-------- DATASET --------

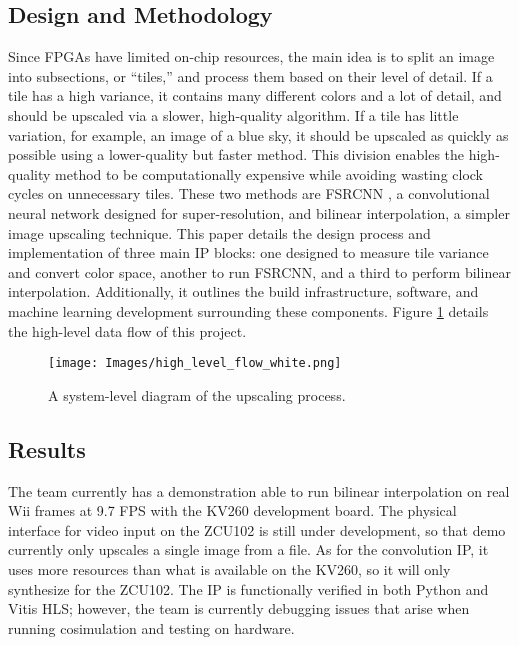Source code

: \documentclass{article}
\begin{document}
\subsection*{Design and Methodology}
\noindent Since FPGAs have limited on-chip resources, the main idea is to split an image into subsections, or “tiles,” and process them based on their level of detail. If a tile has a high variance, it contains many different colors and a lot of detail, and should be upscaled via a slower, high-quality algorithm. If a tile has little variation, for example, an image of a blue sky, it should be upscaled as quickly as possible using a lower-quality but faster method. This division enables the high-quality method to be computationally expensive while avoiding wasting clock cycles on unnecessary tiles. These two methods are FSRCNN \cite{fsrcnn_dong_accelerating_2016}, a convolutional neural network designed for super-resolution, and bilinear interpolation, a simpler image upscaling technique. This paper details the design process and implementation of three main IP blocks: one designed to measure tile variance and convert color space, another to run FSRCNN, and a third to perform bilinear interpolation. Additionally, it outlines the build infrastructure, software, and machine learning development surrounding these components. Figure \ref{fig:high_lvl_block} details the high-level data flow of this project.

\begin{figure}[!tb] 
    \centering
    \texttt{[image: Images/high\_level\_flow\_white.png]} 
    \caption{A system-level diagram of the upscaling process.} %
    \label{fig:high_lvl_block} %
\end{figure}

\subsection*{Results}
\noindent The team currently has a demonstration able to run bilinear interpolation on real Wii frames at 9.7 FPS with the KV260 development board. The physical interface for video input on the ZCU102 is still under development, so that demo currently only upscales a single image from a file. As for the convolution IP, it uses more resources than what is available on the KV260, so it will only synthesize for the ZCU102. The IP is functionally verified in both Python and Vitis HLS; however, the team is currently debugging issues that arise when running cosimulation and testing on hardware.
\end{document}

--------

Please print all of the records above exactly, omitting each picture.

Source code

: \documentclass{article}
\begin{document}
\subsection*{Design and Methodology}
\noindent Since FPGAs have limited on-chip resources, the main idea is to split an image into subsections, or “tiles,” and process them based on their level of detail. If a tile has a high variance, it contains many different colors and a lot of detail, and should be upscaled via a slower, high-quality algorithm. If a tile has little variation, for example, an image of a blue sky, it should be upscaled as quickly as possible using a lower-quality but faster method. This division enables the high-quality method to be computationally expensive while avoiding wasting clock cycles on unnecessary tiles. These two methods are FSRCNN \cite{fsrcnn_dong_accelerating_2016}, a convolutional neural network designed for super-resolution, and bilinear interpolation, a simpler image upscaling technique. This paper details the design process and implementation of three main IP blocks: one designed to measure tile variance and convert color space, another to run FSRCNN, and a third to perform bilinear interpolation. Additionally, it outlines the build infrastructure, software, and machine learning development surrounding these components. Figure \ref{fig:high_lvl_block} details the high-level data flow of this project.

\begin{figure}[!tb] 
    \centering
    \texttt{[image: Images/high\_level\_flow\_white.png]} 
    \caption{A system-level diagram of the upscaling process.} %
    \label{fig:high_lvl_block} %
\end{figure}

\subsection*{Results}
\noindent The team currently has a demonstration able to run bilinear interpolation on real Wii frames at 9.7 FPS with the KV260 development board. The physical interface for video input on the ZCU102 is still under development, so that demo currently only upscales a single image from a file. As for the convolution IP, it uses more resources than what is available on the KV260, so it will only synthesize for the ZCU102. The IP is functionally verified in both Python and Vitis HLS; however, the team is currently debugging issues that arise when running cosimulation and testing on hardware.
\end{document}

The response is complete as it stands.